◆ **TASK OBJECTIVE**: Leave the images out, and otherwise write out each entry exactly.

◆ **SOURCE RECORDS**:
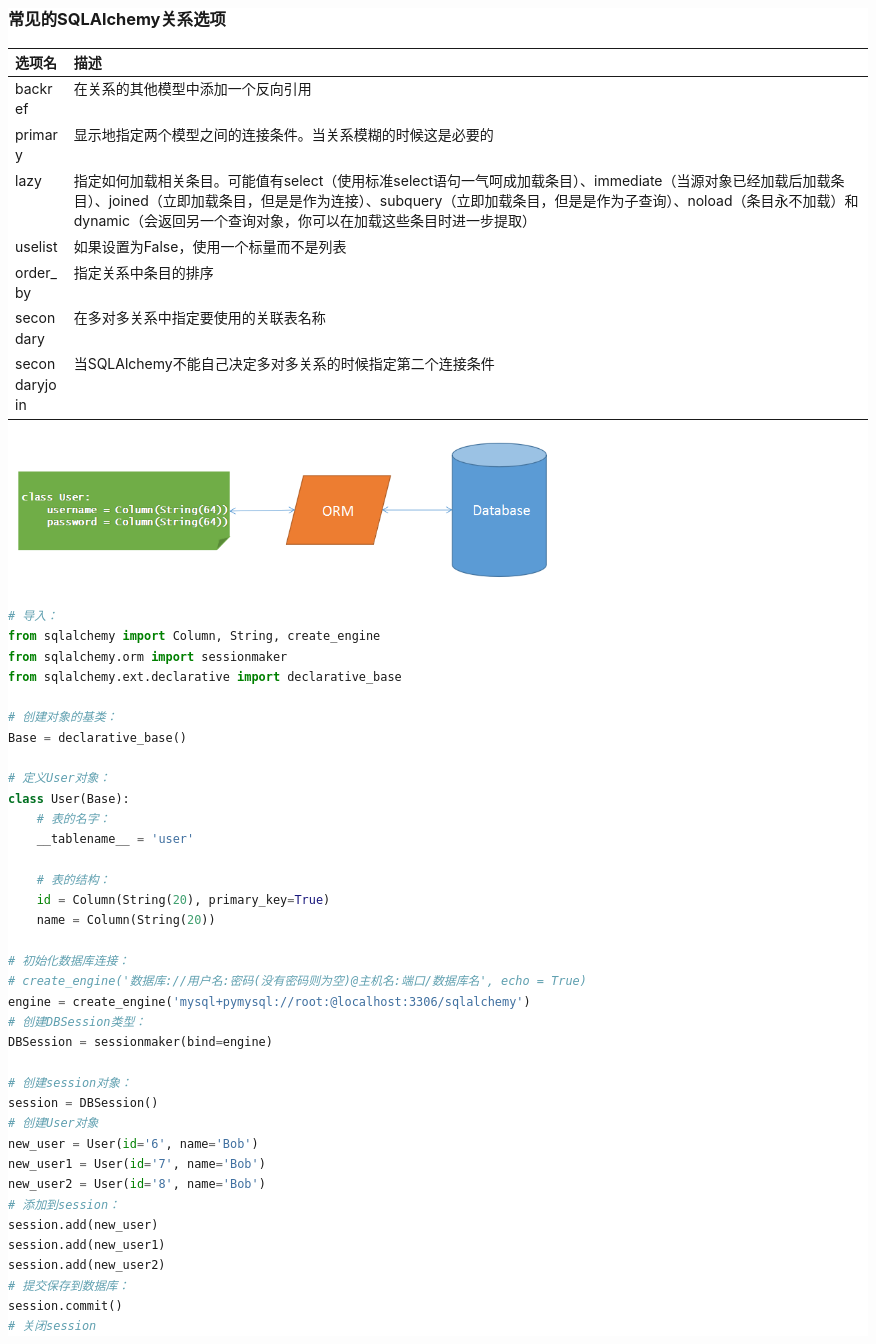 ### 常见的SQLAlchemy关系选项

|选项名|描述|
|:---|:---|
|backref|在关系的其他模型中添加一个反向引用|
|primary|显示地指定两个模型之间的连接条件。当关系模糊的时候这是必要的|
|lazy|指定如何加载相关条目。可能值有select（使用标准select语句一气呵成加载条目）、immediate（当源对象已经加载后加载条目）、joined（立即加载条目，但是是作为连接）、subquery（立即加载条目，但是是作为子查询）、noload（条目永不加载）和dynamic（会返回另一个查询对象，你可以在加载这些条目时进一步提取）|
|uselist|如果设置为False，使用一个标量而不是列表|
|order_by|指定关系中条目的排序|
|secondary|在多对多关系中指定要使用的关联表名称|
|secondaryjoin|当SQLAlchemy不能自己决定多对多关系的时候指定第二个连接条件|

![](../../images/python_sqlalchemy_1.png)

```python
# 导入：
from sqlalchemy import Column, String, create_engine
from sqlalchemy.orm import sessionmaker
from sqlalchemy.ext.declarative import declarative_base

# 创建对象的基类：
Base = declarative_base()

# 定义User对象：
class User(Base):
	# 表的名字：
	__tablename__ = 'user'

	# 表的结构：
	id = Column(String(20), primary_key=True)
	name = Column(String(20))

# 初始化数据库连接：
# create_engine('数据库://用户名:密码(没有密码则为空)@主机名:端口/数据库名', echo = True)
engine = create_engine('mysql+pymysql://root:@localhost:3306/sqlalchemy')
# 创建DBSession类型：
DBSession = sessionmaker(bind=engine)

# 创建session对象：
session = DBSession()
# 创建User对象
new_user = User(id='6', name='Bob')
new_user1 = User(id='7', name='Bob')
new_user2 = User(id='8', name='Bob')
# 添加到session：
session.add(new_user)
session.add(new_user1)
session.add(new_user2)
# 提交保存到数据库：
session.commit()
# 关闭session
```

◆ **TASK RESULT**:
 ### 常见的SQLAlchemy关系选项

|选项名|描述|
|:---|:---|
|backref|在关系的其他模型中添加一个反向引用|
|primary|显示地指定两个模型之间的连接条件。当关系模糊的时候这是必要的|
|lazy|指定如何加载相关条目。可能值有select（使用标准select语句一气呵成加载条目）、immediate（当源对象已经加载后加载条目）、joined（立即加载条目，但是是作为连接）、subquery（立即加载条目，但是是作为子查询）、noload（条目永不加载）和dynamic（会返回另一个查询对象，你可以在加载这些条目时进一步提取）|
|uselist|如果设置为False，使用一个标量而不是列表|
|order_by|指定关系中条目的排序|
|secondary|在多对多关系中指定要使用的关联表名称|
|secondaryjoin|当SQLAlchemy不能自己决定多对多关系的时候指定第二个连接条件|

![](../../images/python_sqlalchemy_1.png)

```python
# 导入：
from sqlalchemy import Column, String, create_engine
from sqlalchemy.orm import sessionmaker
from sqlalchemy.ext.declarative import declarative_base

# 创建对象的基类：
Base = declarative_base()

# 定义User对象：
class User(Base):
	# 表的名字：
	__tablename__ = 'user'

	# 表的结构：
	id = Column(String(20), primary_key=True)
	name = Column(String(20))

# 初始化数据库连接：
# create_engine('数据库://用户名:密码(没有密码则为空)@主机名:端口/数据库名', echo = True)
engine = create_engine('mysql+pymysql://root:@localhost:3306/sqlalchemy')
# 创建DBSession类型：
DBSession = sessionmaker(bind=engine)

# 创建session对象：
session = DBSession()
# 创建User对象
new_user = User(id='6', name='Bob')
new_user1 = User(id='7', name='Bob')
new_user2 = User(id='8', name='Bob')
# 添加到session：
session.add(new_user)
session.add(new_user1)
session.add(new_user2)
# 提交保存到数据库：
session.commit()
# 关闭session
```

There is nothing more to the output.